Jakarta (ANTARA News) - Adalah Hayanti binti Mujiono Minarjo, perempuan malang Indonesia yang harus menjadi korban dari nasib buruk bekerja sebagai pembantu rumah tangga di Arab Saudi.
Kisah pilunya bukan yang istimewa dalam artinya yang pertama, justu peristiwa pahit jalan hidup Hayanti menambah panjang penderitaan warga negara Indonesia (WNI) yang mengadu peruntungan sebagai buruh migran (TKW).
Berasal dari Karawang, Jawa Barat, Hayanti menebar benih harapan ketika terbang ke Arab Saudi sekitar 7 tahun silam.

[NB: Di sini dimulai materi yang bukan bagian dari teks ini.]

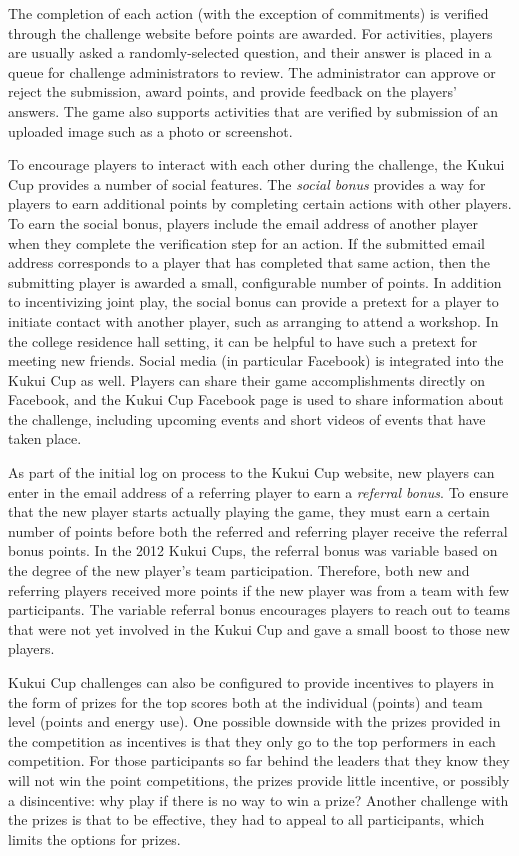 \documentclass[10pt, conference, compsocconf]{IEEEtran-old}
\begin{document}
The completion of each action (with the exception of commitments) is verified through the challenge website before points are awarded. For activities, players are usually asked a randomly-selected question, and their answer is placed in a queue for challenge administrators to review. The administrator can approve or reject the submission, award points, and provide feedback on the players' answers. The game also supports activities that are verified by submission of an uploaded image such as a photo or screenshot.

To encourage players to interact with each other during the challenge, the Kukui Cup provides a number of social features. The \emph{social bonus} provides a way for players to earn additional points by completing certain actions with other players. To earn the social bonus, players include the email address of another player when they complete the verification step for an action. If the submitted email address corresponds to a player that has completed that same action, then the submitting player is awarded a small, configurable number of points. In addition to incentivizing joint play, the social bonus can provide a pretext for a player to initiate contact with another player, such as arranging to attend a workshop. In the college residence hall setting, it can be helpful to have such a pretext for meeting new friends. Social media (in particular Facebook) is integrated into the Kukui Cup as well. Players can share their game accomplishments directly on Facebook, and the Kukui Cup Facebook page is used to share information about the challenge, including upcoming events and short videos of events that have taken place.

As part of the initial log on process to the Kukui Cup website, new players can enter in the email address of a referring player to earn a \emph{referral bonus}. To ensure that the new player starts actually playing the game, they must earn a certain number of points before both the referred and referring player receive the referral bonus points. In the 2012 Kukui Cups, the referral bonus was variable based on the degree of the new player's team participation. Therefore, both new and referring players received more points if the new player was from a team with few participants. The variable referral bonus encourages players to reach out to teams that were not yet involved in the Kukui Cup and gave a small boost to those new players.

Kukui Cup challenges can also be configured to provide incentives to players in the form of prizes for the top scores both at the individual (points) and team level (points and energy use). One possible downside with the prizes provided in the competition as incentives is that they only go to the top performers in each competition. For those participants so far behind the leaders that they know they will not win the point competitions, the prizes provide little incentive, or possibly a disincentive: why play if there is no way to win a prize? Another challenge with the prizes is that to be effective, they had to appeal to all participants, which limits the options for prizes.
\end{document}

Ia bekerja di rumah majikan bernama Jaza’a Awadh Al Muthairy (60). Jaza'a adalah seorang janda yang mengidap depresi sejak ditinggal mati suaminya, Aed Jarot Al Unaezi.
Hampir setiap hari Hayanti mendapat penyiksaan fisik di luar batas-batas kemanusiaan oleh majikan dan anggota keluarganya.
Ia dipukul, ditendang, disiram air panas dan air keras. Pernah juga dipaksa minum clorox, sejenis cairan disinfektan pembersih lantai.
Rangkaian penyiksaan itu menimbulkan kerusakan permanen pada wajah dan sekujur tubuhnya, termasuk bagian vitalnya.
Hingga pada suatu hari di awal Januari 2014, sang majikan nan keji dan 4 anggota keluarganya mengajak Hayanti ke Mekkah dengan alasan untuk berobat.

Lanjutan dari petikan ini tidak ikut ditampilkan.